It’s a sorry enough state of affairs that we live in a nation where two precious Senate seats are occupied by the likes of James Inhofe (R-Ok), who invokes his peculiar God to deny climate change, and Tom Coburn (R-Ok), who would sooner see misfortune befall a colleague than help millions of Americans acquire health insurance.
We were hoping it was just an Oklahoma thing. This is a state, after all, that wants to publish personal information about women who get abortions.
But now even the most reasonable members of the Republican Party are behaving like spoiled children, burning down the house because Santa didn’t bring them a Wii.

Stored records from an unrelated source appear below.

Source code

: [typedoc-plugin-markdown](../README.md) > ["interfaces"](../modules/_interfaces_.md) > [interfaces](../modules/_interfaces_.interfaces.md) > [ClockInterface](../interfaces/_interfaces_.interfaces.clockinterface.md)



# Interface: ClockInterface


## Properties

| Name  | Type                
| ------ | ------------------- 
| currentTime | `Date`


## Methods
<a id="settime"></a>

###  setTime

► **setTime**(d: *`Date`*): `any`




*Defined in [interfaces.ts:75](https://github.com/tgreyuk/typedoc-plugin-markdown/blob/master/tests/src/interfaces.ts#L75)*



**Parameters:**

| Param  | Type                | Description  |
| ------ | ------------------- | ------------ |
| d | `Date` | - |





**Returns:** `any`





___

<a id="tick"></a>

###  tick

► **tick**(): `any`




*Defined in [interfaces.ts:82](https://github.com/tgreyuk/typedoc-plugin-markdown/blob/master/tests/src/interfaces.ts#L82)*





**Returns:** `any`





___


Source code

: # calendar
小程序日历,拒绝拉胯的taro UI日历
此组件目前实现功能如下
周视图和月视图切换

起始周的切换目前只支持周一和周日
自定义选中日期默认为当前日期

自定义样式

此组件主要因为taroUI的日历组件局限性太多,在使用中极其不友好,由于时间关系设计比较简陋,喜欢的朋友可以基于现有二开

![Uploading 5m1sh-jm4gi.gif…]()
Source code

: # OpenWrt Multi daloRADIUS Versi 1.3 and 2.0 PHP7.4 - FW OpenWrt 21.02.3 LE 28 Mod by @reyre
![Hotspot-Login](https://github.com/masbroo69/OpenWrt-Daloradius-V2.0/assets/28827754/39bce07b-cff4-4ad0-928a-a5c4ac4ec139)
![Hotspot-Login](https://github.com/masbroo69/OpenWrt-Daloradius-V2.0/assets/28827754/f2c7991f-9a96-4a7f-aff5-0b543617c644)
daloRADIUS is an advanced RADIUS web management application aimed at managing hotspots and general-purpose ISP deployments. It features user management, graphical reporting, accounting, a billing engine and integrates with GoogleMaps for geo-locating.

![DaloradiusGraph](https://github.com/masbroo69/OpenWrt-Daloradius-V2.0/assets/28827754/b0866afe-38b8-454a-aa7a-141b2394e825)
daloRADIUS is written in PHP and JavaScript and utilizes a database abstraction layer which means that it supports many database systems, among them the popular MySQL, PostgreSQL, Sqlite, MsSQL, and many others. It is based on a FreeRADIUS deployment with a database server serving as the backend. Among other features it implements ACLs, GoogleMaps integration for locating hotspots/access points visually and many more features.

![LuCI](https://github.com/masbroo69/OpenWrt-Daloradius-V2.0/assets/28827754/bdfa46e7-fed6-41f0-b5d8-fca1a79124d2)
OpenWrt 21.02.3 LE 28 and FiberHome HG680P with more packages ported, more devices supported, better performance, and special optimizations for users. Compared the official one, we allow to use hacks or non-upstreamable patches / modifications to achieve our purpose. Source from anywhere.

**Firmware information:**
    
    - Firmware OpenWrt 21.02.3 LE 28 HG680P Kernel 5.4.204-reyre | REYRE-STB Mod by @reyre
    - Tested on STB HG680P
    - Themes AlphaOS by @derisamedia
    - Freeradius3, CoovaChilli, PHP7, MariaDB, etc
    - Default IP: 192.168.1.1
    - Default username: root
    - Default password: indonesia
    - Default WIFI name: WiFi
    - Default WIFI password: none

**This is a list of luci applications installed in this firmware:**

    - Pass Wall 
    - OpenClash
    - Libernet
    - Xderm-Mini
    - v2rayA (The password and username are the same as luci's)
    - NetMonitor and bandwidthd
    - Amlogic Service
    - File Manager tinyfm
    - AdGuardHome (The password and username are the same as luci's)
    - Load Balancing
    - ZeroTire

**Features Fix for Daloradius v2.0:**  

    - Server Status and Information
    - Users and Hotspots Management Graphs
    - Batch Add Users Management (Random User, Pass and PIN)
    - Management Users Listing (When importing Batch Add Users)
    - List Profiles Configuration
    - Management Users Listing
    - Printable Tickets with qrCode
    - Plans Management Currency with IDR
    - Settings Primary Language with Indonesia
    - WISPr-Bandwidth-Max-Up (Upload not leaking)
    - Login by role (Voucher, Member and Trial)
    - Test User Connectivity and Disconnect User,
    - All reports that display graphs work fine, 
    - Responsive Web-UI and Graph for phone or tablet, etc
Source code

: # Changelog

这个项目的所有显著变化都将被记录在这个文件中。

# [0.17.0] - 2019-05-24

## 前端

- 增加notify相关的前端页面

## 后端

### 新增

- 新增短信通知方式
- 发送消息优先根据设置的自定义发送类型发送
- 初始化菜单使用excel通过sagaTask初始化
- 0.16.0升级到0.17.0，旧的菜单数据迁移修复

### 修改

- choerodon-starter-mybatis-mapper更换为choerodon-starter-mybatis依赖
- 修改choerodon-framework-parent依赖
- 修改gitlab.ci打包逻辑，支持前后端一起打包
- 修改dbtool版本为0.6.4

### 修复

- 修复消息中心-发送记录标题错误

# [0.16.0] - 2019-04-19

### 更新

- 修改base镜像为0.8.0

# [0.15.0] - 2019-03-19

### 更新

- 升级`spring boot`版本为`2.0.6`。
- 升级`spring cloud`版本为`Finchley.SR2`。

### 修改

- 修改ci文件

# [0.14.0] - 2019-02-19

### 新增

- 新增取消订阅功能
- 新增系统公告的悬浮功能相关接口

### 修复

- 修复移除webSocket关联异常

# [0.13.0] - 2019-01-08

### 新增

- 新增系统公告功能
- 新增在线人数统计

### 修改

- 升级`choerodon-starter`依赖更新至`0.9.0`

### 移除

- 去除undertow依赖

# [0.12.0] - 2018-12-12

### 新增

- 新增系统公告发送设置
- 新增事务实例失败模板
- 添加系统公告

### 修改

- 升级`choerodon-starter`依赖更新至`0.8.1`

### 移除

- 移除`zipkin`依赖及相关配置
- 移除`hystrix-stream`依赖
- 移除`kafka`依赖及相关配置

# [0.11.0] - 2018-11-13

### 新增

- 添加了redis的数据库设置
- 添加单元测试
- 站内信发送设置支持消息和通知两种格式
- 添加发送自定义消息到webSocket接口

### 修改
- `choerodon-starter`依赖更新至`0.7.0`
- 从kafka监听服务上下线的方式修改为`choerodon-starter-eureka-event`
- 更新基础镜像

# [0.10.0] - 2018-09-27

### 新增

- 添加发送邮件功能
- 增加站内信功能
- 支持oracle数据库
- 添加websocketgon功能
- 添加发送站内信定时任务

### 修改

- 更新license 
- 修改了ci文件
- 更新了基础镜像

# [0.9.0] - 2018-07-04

Sen. Lindsey Graham (R-S.C.) is the lynchpin vote for the U.S. to pass a law limiting greenhouse gas emissions next year. He and Joe Lieberman agreed to play along only after Democrats accepted concessions promoting nuclear energy, offshore oil drilling, and oxymoronic clean coal.

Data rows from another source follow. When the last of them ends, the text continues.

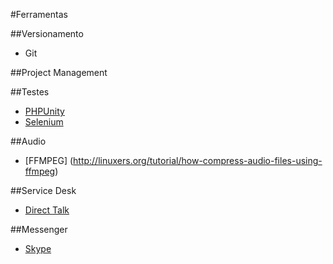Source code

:#Ferramentas

##Versionamento

- Git

##Project Management

##Testes

- [PHPUnity](https://phpunit.de/)
- [Selenium](http://www.seleniumhq.org/)

##Audio

- [FFMPEG] (http://linuxers.org/tutorial/how-compress-audio-files-using-ffmpeg)

##Service Desk

- [Direct Talk](https://www.directtalk.com.br/)

##Messenger

- [Skype](http://skype.com)
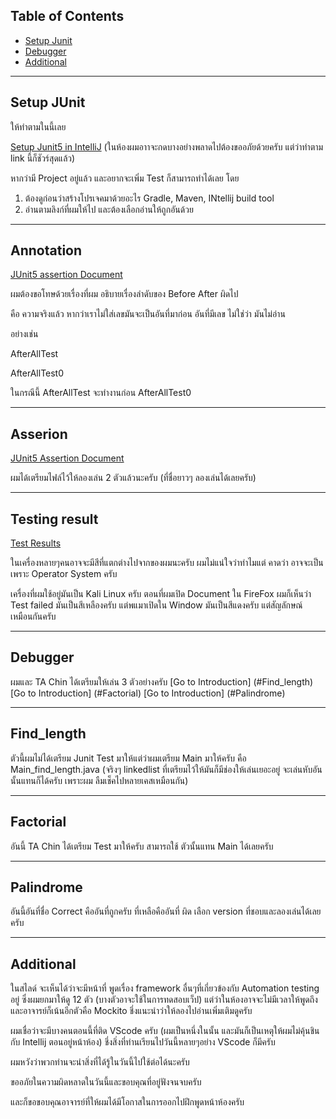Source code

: ## Table of Contents
- [Setup Junit](#Setup-JUnit)
- [Debugger](#Debugger)
- [Additional](#Additional)
---

## Setup JUnit

ให้ทำตามในนี้เลย

[Setup Junit5 in IntelliJ](https://www.jetbrains.com/help/idea/junit.html#intellij)
(ในห้องผมอาาจะกดบางอย่างพลาดไปต้องขออภัยด้วยครับ แต่ว่าทำตาม link นี้ก็ชัวร์สุดแล้ว)

หากว่ามี Project อยู่แล้ว และอยากจะเพิ่ม Test ก็สามารถทำได้เลย 
โดย
  1. ต้องดูก่อนว่าสร้างโปรเจคมาด้วยอะไร Gradle, Maven, INtellij build tool
  2. อ่านตามลิงก์ที่ผมให้ไป และต้องเลือกอ่านให้ถูกอันด้วย

---

## Annotation

[JUnit5 assertion Document](https://junit.org/junit5/docs/current/api/org.junit.jupiter.api/org/junit/jupiter/api/package-summary.html)

ผมต้องขอโทษด้วยเรื่องที่ผม อธิบายเรื่องลำดับของ Before After ผิดไป

คือ ความจริงแล้ว หากว่าเราไม่ใส่เลขมันจะเป็นอันที่มาก่อน อันที่มีเลข ไม่ใช่ว่า มันไม่อ่าน 

อย่างเช่น

  AfterAllTest

  AfterAllTest0

  ในกรณีนี้ AfterAllTest จะทำงานก่อน AfterAllTest0

---

## Asserion

[JUnit5 Assertion Document](https://junit.org/junit5/docs/5.0.1/api/org/junit/jupiter/api/Assertions.html)

ผมได้เตรียมไฟล์ไว้ให้ลองเล่น 2 ตัวแล้วนะครับ (ที่ชื่อยาวๆ ลองเล่นได้เลยครับ)

---

## Testing result

[Test Results](https://www.jetbrains.com/help/idea/viewing-and-exploring-test-results.html#sort-test-results)

ในเครื่องหลายๆคนอาจจะมีสีที่แตกต่างไปจากของผมนะครับ ผมไม่แน่ใจว่าทำไมแต่ คาดว่า อาจจะเป็นเพราะ Operator System ครับ 

เครื่องที่ผมใช้อยู่มันเป็น Kali Linux ครับ ตอนที่ผมเปิด Document ใน FireFox ผมก็เห็นว่า Test failed มันเป็นสีเหลืองครับ แต่พแมาเปิดใน Window มันเป็นสีแดงครับ แต่สัญลักษณ์ เหมือนกันครับ

---

## Debugger

ผมและ TA Chin ได้เตรียมให้เล่น 3 ตัวอย่างครับ
[Go to Introduction] (#Find_length)
[Go to Introduction] (#Factorial)
[Go to Introduction] (#Palindrome)
 
---

## Find_length

ตัวนี้ผมไม่ได้เตรียม Junit Test มาให้แต่ว่าผมเตรียม Main มาให้ครับ คือ Main_find_length.java
(จริงๆ linkedlist ที่เตรียมไว้ให้มันก็มีช่องให้เล่นเยอะอยู่ จะเล่นหับอันนั้นแทนก็ได้ครับ เพราะผม ลืมเช็คไปหลายเคสเหมือนกัน)

---

## Factorial

อันนี้ TA Chin ได้เตรียม Test มาให้ครับ สามารถใช้ ตัวนั้นแทน Main ได้เลยครับ

---

## Palindrome

อันนี้อันที่ชื่อ Correct คืออันที่ถูกครับ ที่เหลือคืออันที่ ผิด เลือก version ที่ชอบและลองเล่นได้เลยครับ

---

## Additional

ในสไลด์ จะเห็นได้ว่าจะมีหน้าที่ พูดเรื่อง framework อื่นๆที่เกี่ยวข้องกับ Automation testing อยู่ ซึ่งผมยกมาให้ดู 12 ตัว (บางตัวอาจะใช้ในการทดสอบเว็ป) แต่ว่าในห้องอาจจะไม่มีเวลาให้พูดถึง และอาจารย์ก็เน้นอีกตัวคือ Mockito ชึ่งแนะนำว่าให้ลองไปอ่านเพิ่มเติมดูครับ

ผมเชื่อว่าจะมีบางคนตอนนี้ที่ติด VScode ครับ (ผมเป็นหนึ่งในนั้น และมันก็เป็นเหตุให้ผมไม่คุ้นชินกับ Intellij ตอนอยู่หน้าห้อง) ชึ่งสิ่งที่ท่านเรียนไปวันนี้หลายๆอย่าง VScode ก็มีครับ 

ผมหวังว่าพวกท่านจะนำสิ่งที่ได้รู้ในวันนี้ไปใช้ต่อได้นะครับ 

ขออภัยในความผิดหลาดในวันนี้และขอบคุณที่อยู่ฟังจนจบครับ

และก็ขอขอบคุณอาจารย์ที่ให้ผมได้มีโอกาสในการออกไปฝึกพูดหน้าห้องครับ
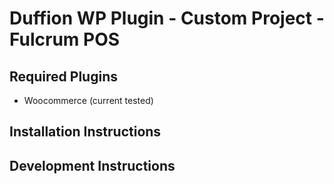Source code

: # Duffion WP Plugin - Custom Project - Fulcrum POS

## Required Plugins
- Woocommerce (current tested)

## Installation Instructions

## Development Instructions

A U.S. law limiting carbon emissions, meanwhile, is crucial to an equally fragile international effort to keep the planet from overheating.

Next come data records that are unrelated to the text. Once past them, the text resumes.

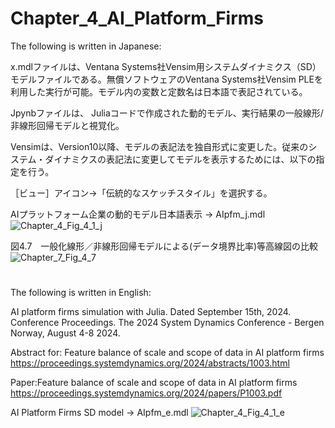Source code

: # Chapter_4_AI_Platform_Firms
The following is written in Japanese:

x.mdlファイルは、Ventana Systems社Vensim用システムダイナミクス（SD）モデルファイルである。無償ソフトウェアのVentana Systems社Vensim PLEを利用した実行が可能。モデル内の変数と定数名は日本語で表記されている。

Jpynbファイルは、 Juliaコードで作成された動的モデル、実行結果の一般線形/非線形回帰モデルと視覚化。

Vensimは、Version10以降、モデルの表記法を独自形式に変更した。従来のシステム・ダイナミクスの表記法に変更してモデルを表示するためには、以下の指定を行う。

［ビュー］アイコン→「伝統的なスケッチスタイル」を選択する。

AIプラットフォーム企業の動的モデル日本語表示 -> AIpfm_j.mdl
![Chapter_4_Fig_4_1_j](https://github.com/user-attachments/assets/45727bf0-ec40-4727-8288-17af2e8d5f6e)

図4.7　一般化線形／非線形回帰モデルによる(データ境界比率)等高線図の比較
![Chapter_7_Fig_4_7](https://github.com/user-attachments/assets/28e13382-95b0-4fd5-912d-34b7b02efb26)
#
The following is written in English:

AI platform firms simulation with Julia. Dated September 15th, 2024. Conference Proceedings. The 2024 System Dynamics Conference - Bergen Norway, August 4-8 2024.

Abstract for: Feature balance of scale and scope of data in AI platform firms https://proceedings.systemdynamics.org/2024/abstracts/1003.html

Paper:Feature balance of scale and scope of data in AI platform firms https://proceedings.systemdynamics.org/2024/papers/P1003.pdf

AI Platform Firms SD model -> AIpfm_e.mdl
![Chapter_4_Fig_4_1_e](https://github.com/user-attachments/assets/5af4f129-87ea-4e10-a927-ab511d447f4b)
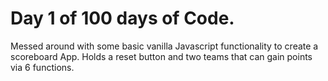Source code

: # Day 1 of 100 days of Code.

Messed around with some basic vanilla Javascript functionality to create a scoreboard App. Holds a reset button and two teams that can gain points via 6 functions. 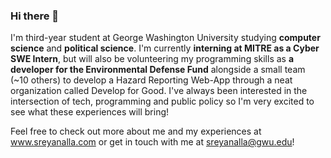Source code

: ### Hi there 👋

<!--
**sreyanalla/sreyanalla** is a ✨ _special_ ✨ repository because its `README.md` (this file) appears on your GitHub profile.

Here are some ideas to get you started:

- 🔭 I’m currently working on ...
- 🌱 I’m currently learning ...
- 👯 I’m looking to collaborate on ...
- 🤔 I’m looking for help with ...
- 💬 Ask me about ...
- 📫 How to reach me: ...
- 😄 Pronouns: ...
- ⚡ Fun fact: ...
-->
I'm third-year student at George Washington University studying **computer science** and **political science**. I'm currently **interning at MITRE as a Cyber SWE Intern**, but will also be volunteering my programming skills as **a developer for the Environmental Defense Fund** alongside a small team (~10 others) to develop a Hazard Reporting Web-App through a neat organization called Develop for Good. I've always been interested in the intersection of tech, programming and public policy so I'm very excited to see what these experiences will bring!

Feel free to check out more about me and my experiences at www.sreyanalla.com or get in touch with me at sreyanalla@gwu.edu!
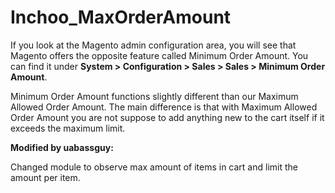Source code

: Inchoo_MaxOrderAmount
=====================

If you look at the Magento admin configuration area, you will see that Magento offers the opposite feature called Minimum Order Amount. You can find it under <strong>System > Configuration > Sales > Sales > Minimum Order Amount</strong>.

Minimum Order Amount functions slightly different than our Maximum Allowed Order Amount. The main difference is that with Maximum Allowed Order Amount you are not suppose to add anything new to the cart itself if it exceeds the maximum limit.

<strong>Modified by uabassguy:</strong>

Changed module to observe max amount of items in cart and limit the amount per item.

That makes Lindsey Graham far more important to life on earth than any one man ought to be. Which should make us all concerned when he starts stomping his feet on the playground. Here he is dropping hints to Larry King Sunday night:
The bill I’m looking for is to find gas and oil here in America. Every barrel we find at home we don’t have to buy overseas, to create a renaissance in nuclear power and clean coal and control carbon emissions, put a price on carbon so the green economy will come. To me, it’s about jobs, not about polar bears. It’s about national security. But at the end of the day, I want to work with this administration.
But this health care proposal has made it very hard for Republicans to sit down at the table with these guys because of the way they’ve run over us.
via CNN.com – Transcripts.
And here he is quoted by Lisa Lerer yesterday:
It makes it hard to do anything because of the way this was handled,” said Sen. Lindsey Graham (R-S.C.).
Graham didn’t elaborate, but he didn’t have to — the fierce partisan fights during the past few weeks have torn away at the Senate’s clubby decorum, raising temperatures, fraying nerves and creating what one Democratic senator has called a “very high” level of distrust among members.
Lerer registers more blatant petulance from three other Republicans who, in some dreamers’ hearts, might have been expected to support the new clean-energy economy in return for sufficient compensation for the old dirty-energy economy: Susan Collins of Maine, Lisa Murkowski of Alaska, Richard Lugar of Indiana.
It will be an ironic history whenever some surviving species evolves sufficiently to write it: Sorry, America, you got one procedural vote closer to health care for all your citizens, only have the planet pulled out from under you.